She is my developmentally disabled sister-in-law, Nancy,
and I am Jeanne, the woman who flat-out loves her.
Go here to start at the beginning and read your way current.
And there’s a pinterest board, too.

64

First, she draws:
4 64 1

Then I stitch:

64

Here’s the week’s worth for week 9, the Sunday Seven. Not very inspired photography, I know, but it’s raining outside and I’m pooped.

Week9a

Came across this today. Seems to fit and feed right now.

“Pressures from the social structure enter into the whole process of wrestling the poem into being.

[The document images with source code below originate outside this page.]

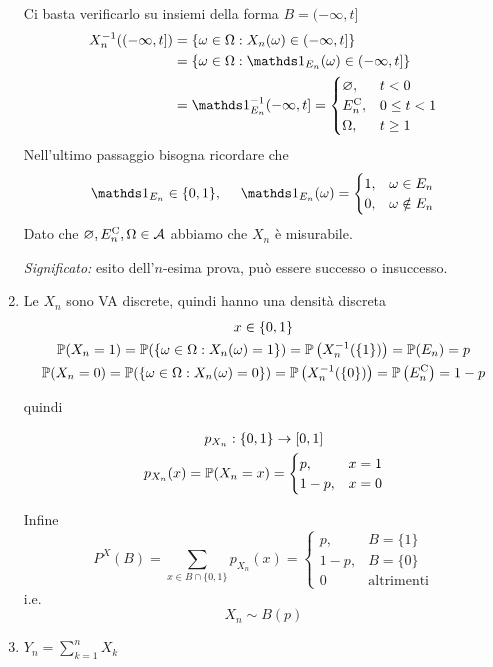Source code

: \begin{enumerate}
Ci basta verificarlo su insiemi della forma $B=( -\infty ,t]$
\begin{align*}
X_{n}^{-1}((-\infty ,t]) & =\{\omega \in \Omega :X_{n}(\omega) \in ( -\infty ,t]\}\\
 & =\{\omega \in \Omega :\Ind_{E_{n}}(\omega) \in ( -\infty ,t]\}\\
 & =\Ind_{E_{n}}^{-1}( -\infty ,t] =
\begin{cases}
\emptyset , & t< 0\\
E_{n}\comp , & 0\leq t< 1\\
\Omega , & t\geq 1
\end{cases}
\end{align*}
Nell'ultimo passaggio bisogna ricordare che
\begin{equation*}
\Ind_{E_{n}} \in \{0,1\} ,\ \ \ \ \Ind_{E_{n}}(\omega) =
\begin{cases}
1, & \omega \in E_{n}\\
0, & \omega \notin E_{n}
\end{cases}
\end{equation*}
Dato che $\varnothing ,E_{n}^{\mathrm{C}} ,\Omega \in \mathcal{A}$ abbiamo che $X_{n}$ è misurabile.

\textit{Significato:} esito dell'$n$-esima prova, può essere successo o insuccesso.
\item Le $X_{n}$ sono VA discrete, quindi hanno una densità discreta
\begin{gather*}
x\in \{0,1\}\\
\mathbb{P}(X_{n} =1) =\mathbb{P}(\{\omega \in \Omega :X_{n}(\omega) =1\}) =\mathbb{P}\left(X_{n}^{-1}(\{1\})\right) =\mathbb{P}(E_{n}) =p\\
\mathbb{P}(X_{n} =0) =\mathbb{P}(\{\omega \in \Omega :X_{n}(\omega) =0\}) =\mathbb{P}\left(X_{n}^{-1}(\{0\})\right) =\mathbb{P}\left(E_{n}^{\mathrm{C}}\right) =1-p
\end{gather*}

quindi

\begin{gather*}
p_{X_{n}} :\{0,1\}\rightarrow [0,1]\\
p_{X_{n}}(x) =\mathbb{P}(X_{n} =x) =
\begin{cases}
p, & x=1\\
1-p, & x=0
\end{cases}
\end{gather*}

Infine
\begin{equation*}
P^{X}(B) =\sum\limits_{x\in B\cap \{0,1\}} p_{X_{n}}(x) =
\begin{cases}
p, & B=\{1\}\\
1-p, & B=\{0\}\\
0 & \text{altrimenti}
\end{cases}
\end{equation*}
i.e.
\begin{equation*}
\boxed{X_{n} \sim B(p)}
\end{equation*}
\item $Y_{n} =\sum\limits_{k=1}^{n} X_{k}$


\end{enumerate}
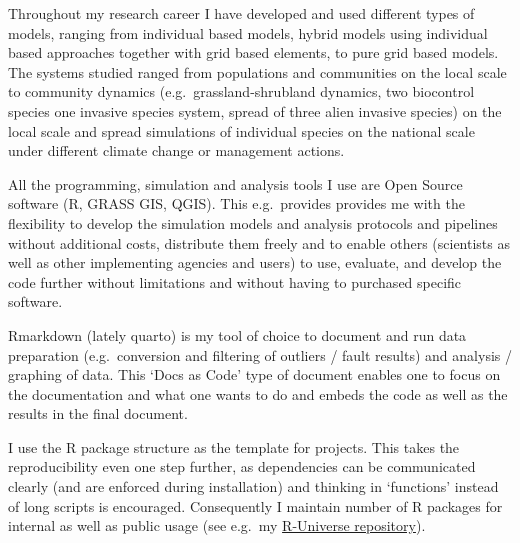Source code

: \documentclass[a4paper]{article}
\begin{document}
    


Throughout my research career I have developed and used different types of
	models, ranging from individual based models, hybrid models using
	individual based approaches together with grid based elements, to pure
	grid based models. The systems studied ranged from populations and
	communities on the local scale to community dynamics (e.g.\ 
	grassland-shrubland dynamics, two biocontrol species one invasive species system,
	spread of three alien invasive species) on the local scale and spread
	simulations of individual species on the national scale under different
	climate change or management actions.

All the programming, simulation and analysis tools I use are Open
	Source software (R, GRASS GIS, QGIS). This e.g.\ provides provides me
	with the flexibility to develop the simulation models and analysis
	protocols and pipelines without additional costs, distribute them
	freely and to enable others (scientists as well as other implementing
	agencies and users) to use, evaluate, and develop the code further
	without limitations and without having to purchased specific
	software. 
	
Rmarkdown (lately quarto) is my tool of choice to document and run data
	preparation (e.g.\ conversion and filtering of outliers / fault
	results) and analysis / graphing of data. This `Docs as Code' type of
	document enables one to focus on the documentation and what one wants
	to do and embeds the code as well as the results in the final document.

I use the R package structure as the template for projects. This takes
	the reproducibility even one step further, as dependencies can be
	communicated clearly (and are enforced during installation) and
	thinking in `functions' instead of long scripts is encouraged.
	Consequently I maintain number of R packages for internal as well as
	public usage (see e.g.\ my
	\href{https://rkrug.r-universe.dev/builds}{R-Universe repository}).
\end{document}
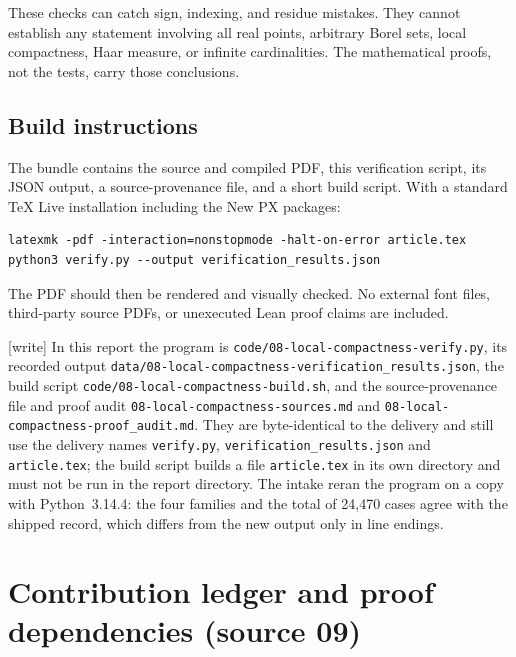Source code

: \documentclass[11pt]{article}
\numberwithin{equation}{section}
\theoremstyle{definition}
\theoremstyle{remark}
\newcommand{\writetag}{\textup{\textsf{\small[write]}}}
\newcommand{\fn}[1]{\nolinkurl{#1}}
\begin{document}
These checks can catch sign, indexing, and residue mistakes. They cannot
establish any statement involving all real points, arbitrary Borel sets,
local compactness, Haar measure, or infinite cardinalities. The mathematical
proofs, not the tests, carry those conclusions.

\subsection{Build instructions}
The bundle contains the source and compiled PDF, this verification script,
its JSON output, a source-provenance file, and a short build script. With
a standard TeX Live installation including the New PX packages:
\begin{verbatim}
latexmk -pdf -interaction=nonstopmode -halt-on-error article.tex
python3 verify.py --output verification_results.json
\end{verbatim}
The PDF should then be rendered and visually checked. No external font
files, third-party source PDFs, or unexecuted Lean proof claims are included.

\noindent\writetag{} In this report the program is
\fn{code/08-local-compactness-verify.py}, its recorded output
\fn{data/08-local-compactness-verification_results.json}, the build script
\fn{code/08-local-compactness-build.sh}, and the source-provenance file and
proof audit \fn{08-local-compactness-sources.md} and
\fn{08-local-compactness-proof_audit.md}. They are byte-identical to the
delivery and still use the delivery names \fn{verify.py},
\fn{verification_results.json} and \fn{article.tex}; the build script builds a
file \fn{article.tex} in its own directory and must not be run in the report
directory. The intake reran the program on a copy with Python~3.14.4: the
four families and the total of 24{,}470 cases agree with the shipped record,
which differs from the new output only in line endings.

\section{Contribution ledger and proof dependencies (source 09)}
\label{pma:ser:app:ledger}
\end{document}
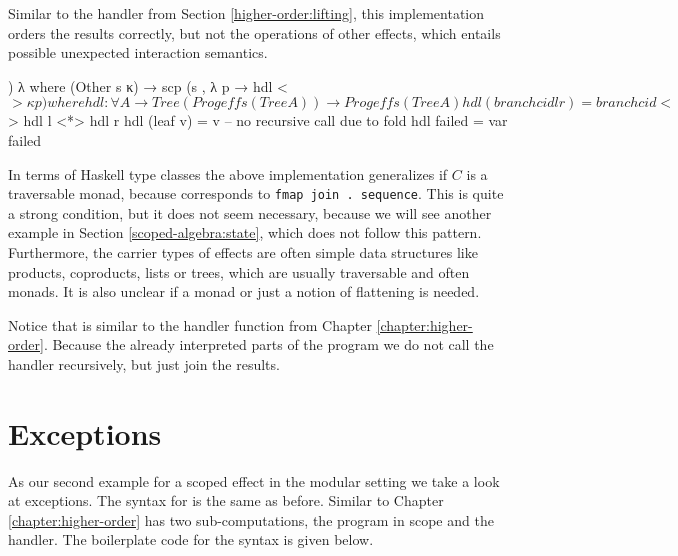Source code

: \begin{AgdaAlign}
Similar to the handler from Section \ref{higher-order:lifting}, this
implementation orders the results correctly, but not the operations of other
effects, which entails possible unexpected interaction semantics.

\begin{code}
  ) λ where
    (Other s κ)  → scp (s , λ p → hdl <$> κ p)
  where
    hdl : ∀ {A} → Tree (Prog effs (Tree A)) → Prog effs (Tree A)
    hdl (branch cid l r)  = branch cid <$> hdl l <*> hdl r
    hdl (leaf v)          = v -- no recursive call due to fold
    hdl failed            = var failed
\end{code}
\end{AgdaAlign}
In terms of Haskell type classes the above implementation generalizes if $C$ is
a traversable monad, because  corresponds to
\texttt{fmap join . sequence}.
This is quite a strong condition, but it does not seem necessary, because we
will see another example in Section \ref{scoped-algebra:state}, which does not
follow this pattern.
Furthermore, the carrier types of effects are often simple data structures like
products, coproducts, lists or trees, which are usually traversable and often
monads.
It is also unclear if a monad or just a notion of flattening is needed.


Notice that  is similar to the handler function from
Chapter \ref{chapter:higher-order}.
Because the  already interpreted parts of the program we do
not call the handler recursively, but just join the results.


\section{Exceptions}

As our second example for a scoped effect in the modular setting we take a look
at exceptions.
The syntax for  is the same as before.
Similar to Chapter \ref{chapter:higher-order}  has two
sub-computations, the program in scope and the handler.
The boilerplate code for the syntax is given below.

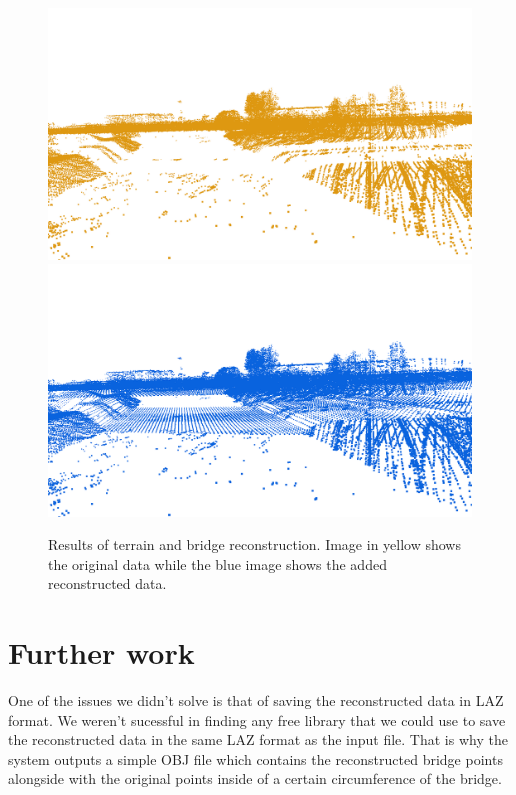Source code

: \documentclass{egpubl-eurovis-star}
\begin{document}
\begin{figure}[ht]
    \centering
    \includegraphics[width=1\columnwidth]{front_pre.png}
    \includegraphics[width=1\columnwidth]{front_br.png}
    \caption{Results of terrain and bridge reconstruction. Image in yellow shows the original data while the blue image shows the added reconstructed data.}
    \label{fig4}
\end{figure}


\section{Further work}

One of the issues we didn't solve is that of saving the reconstructed data in LAZ format.
We weren't sucessful in finding any free library that we could use to save the reconstructed data in the same LAZ format as the input file.
That is why the system outputs a simple OBJ file which contains the reconstructed bridge points alongside with the original points inside of a certain circumference of the bridge.
\end{document}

The challenge is not to be intimidated by convention.

I have often said, “I want to perfect my craft so I won’t have to tell lies.” So often, when you’re stumped, the temptation is just to back down, but when you feel this is so complicated or so tenuous that there’s no way you can say it, you have to persuade yourself you can say it, that there is a way of saying it, that there’s nothing that is unsayable. And this gives you strength for the next time.

The poem, by its very nature, holds the possibility of revelation, and revelation doesn’t come easy. You have to fight for it. There is that moment when you suddenly open a door and enter into the room of the unspeakable. Then you know you’re really perking.”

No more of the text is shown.